While playing with a few two variable inequality and AM-GM inequality, I have ran into the following puzzle:

Question: Show that if $a, b \in (0,1)$ and $a^2+b^2 = 1$, then: $\dfrac{a}{\sqrt{b}} + \dfrac{b}{\sqrt{a}} \ge \sqrt[4]{8}$ with equality when $a = b = \dfrac{1}{\sqrt{2}}$ without using calculus.
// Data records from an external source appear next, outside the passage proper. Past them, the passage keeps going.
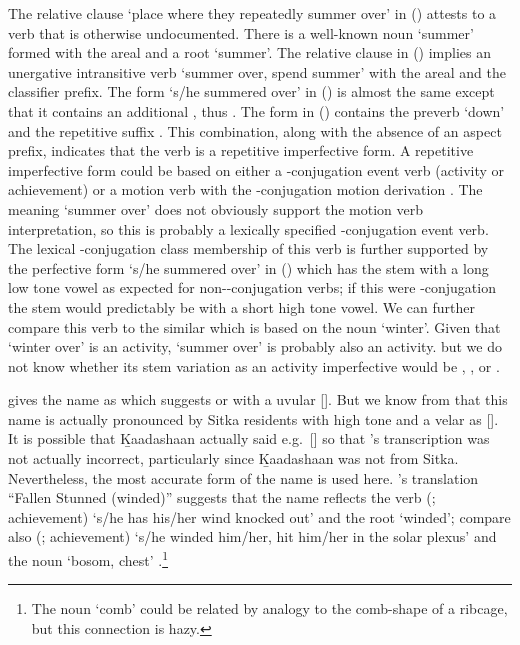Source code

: The relative clause  ‘place where they repeatedly summer over’ in (\lastx) attests to a verb that is otherwise undocumented.
There is a well-known noun  ‘summer’ formed with the areal  and a root  ‘summer’.
The relative clause in (\lastx) implies an unergative intransitive verb  ‘summer over, spend summer’ with the areal  and the  classifier prefix.
The form  ‘s/he summered over’ in (\nextx) is almost the same except that it contains an additional , thus .
The form  in (\lastx) contains the preverb  ‘down’ and the repetitive suffix .
This combination, along with the absence of an aspect prefix, indicates that the verb is a repetitive imperfective form.
A  repetitive imperfective form could be based on either a -conjugation event verb (activity or achievement) or a motion verb with the -conjugation motion derivation .
The meaning ‘summer over’ does not obviously support the motion verb interpretation, so this is probably a lexically specified -conjugation event verb.
The lexical -conjugation class membership of this verb is further supported by the perfective form  ‘s/he summered over’ in (\nextx) which has the  stem  with a long low tone vowel as expected for non--conjugation verbs; if this were -conjugation the stem would predictably be  with a short high tone vowel.
We can further compare this verb to the similar  which is based on the noun  ‘winter’.
Given that ‘winter over’ is an activity, ‘summer over’ is probably also an activity. but we do not know whether its stem variation as an activity imperfective would be , , or .

\citeauthor{swanton:1911} gives the name  as  which suggests  or  with a uvular  [].
But we know from \textcite[97 \#295]{thornton:2012} that this name is actually pronounced by Sitka residents with high tone and a velar  as  [].
It is possible that Ḵaadashaan actually said e.g.\ [] so that \citeauthor{swanton:1911}’s transcription was not actually incorrect, particularly since Ḵaadashaan was not from Sitka.
Nevertheless, the most accurate form of the name is used here.
\citeauthor{thornton:2012}’s translation “Fallen Stunned (winded)” suggests that the name  reflects the verb  (; achievement) ‘s/he has his/her wind knocked out’ and the root  ‘winded’; compare also  (; achievement) ‘s/he winded him/her, hit him/her in the solar plexus’ and the noun  ‘bosom, chest’ \parencites[f03/44–46]{leer:1973}[617]{leer:1976}.\footnote{The noun  ‘comb’ could be related by analogy to the comb-shape of a ribcage, but this connection is hazy.}

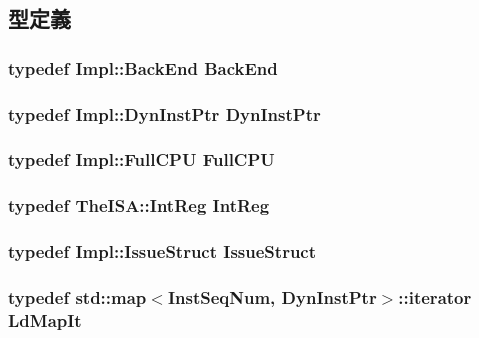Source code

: \subsection{型定義}
\hypertarget{classOzoneLSQ_a3de526baa0cbb2b55bf669a6f7bf81cc}{
\subsubsection[{BackEnd}]{\setlength{\rightskip}{0pt plus 5cm}typedef Impl::BackEnd {\bf BackEnd}}}
\label{classOzoneLSQ_a3de526baa0cbb2b55bf669a6f7bf81cc}
\hypertarget{classOzoneLSQ_a028ce10889c5f6450239d9e9a7347976}{
\subsubsection[{DynInstPtr}]{\setlength{\rightskip}{0pt plus 5cm}typedef Impl::DynInstPtr {\bf DynInstPtr}}}
\label{classOzoneLSQ_a028ce10889c5f6450239d9e9a7347976}
\hypertarget{classOzoneLSQ_a90ba84e54618cc07f2e8f05e046cb5ce}{
\subsubsection[{FullCPU}]{\setlength{\rightskip}{0pt plus 5cm}typedef Impl::FullCPU {\bf FullCPU}}}
\label{classOzoneLSQ_a90ba84e54618cc07f2e8f05e046cb5ce}
\hypertarget{classOzoneLSQ_a1355cb78d031430d4d70eb5080267604}{
\subsubsection[{IntReg}]{\setlength{\rightskip}{0pt plus 5cm}typedef TheISA::IntReg {\bf IntReg}}}
\label{classOzoneLSQ_a1355cb78d031430d4d70eb5080267604}
\hypertarget{classOzoneLSQ_a568c86f6403070f1cb743e994405ba8b}{
\subsubsection[{IssueStruct}]{\setlength{\rightskip}{0pt plus 5cm}typedef Impl::IssueStruct {\bf IssueStruct}}}
\label{classOzoneLSQ_a568c86f6403070f1cb743e994405ba8b}
\hypertarget{classOzoneLSQ_a8b43ca5318a59872c61492868e50bab6}{
\subsubsection[{LdMapIt}]{\setlength{\rightskip}{0pt plus 5cm}typedef std::map$<${\bf InstSeqNum}, {\bf DynInstPtr}$>$::iterator {\bf LdMapIt}}}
I played with it for hours and didn't get to the break point when I can "see" the answer. I used the substitution, AM-GM inequality, and even wolfram alpha to find the min value and I got $\sqrt[4]{8}$. Originally, I planned to only find the min value and after I found it, I set out to prove it without using calculus. So no derivative is allowed. Any cool idea from experts here?

Best Answer

Using the substitutions $a = x^2$ and $b = y^2$ where $x, y \in (0, 1)$, we have $x^4 + y^4 = 1$, so $$ \frac{a}{\sqrt{b}} + \frac{b}{\sqrt{a}} = \frac{x^2}{y} + \frac{y^2}{x} = \frac{x^3 + y^3}{x y}. $$ We would like to show \begin{align*} \frac{x^3 + y^3}{x y} \ge \sqrt[4]{8} &\iff \frac{(x^3 + y^3)^4}{x^4 y^4} \ge 8 (x^4 + y^4) \\ &\iff (x^3 + y^3)^4 \ge 8 (x^8 y^4 + x^4 y^8). \end{align*} Since \begin{multline} (x^3 + y^3)^4 - 8 (x^8 y^4 + x^4 y^8) \\ = (x - y)^2 ( x^{10}+2 x^9 y+3 x^8 y^2+8 x^7 y^3+5 x^6 y^4+2 x^5 y^5 \\ +5 x^4 y^6+8 x^3 y^7+3 x^2 y^8+2 x y^9+y^{10}) \end{multline} where the second factor is positive, the sought inequality holds with equality at $x = y = \frac{1}{2}$.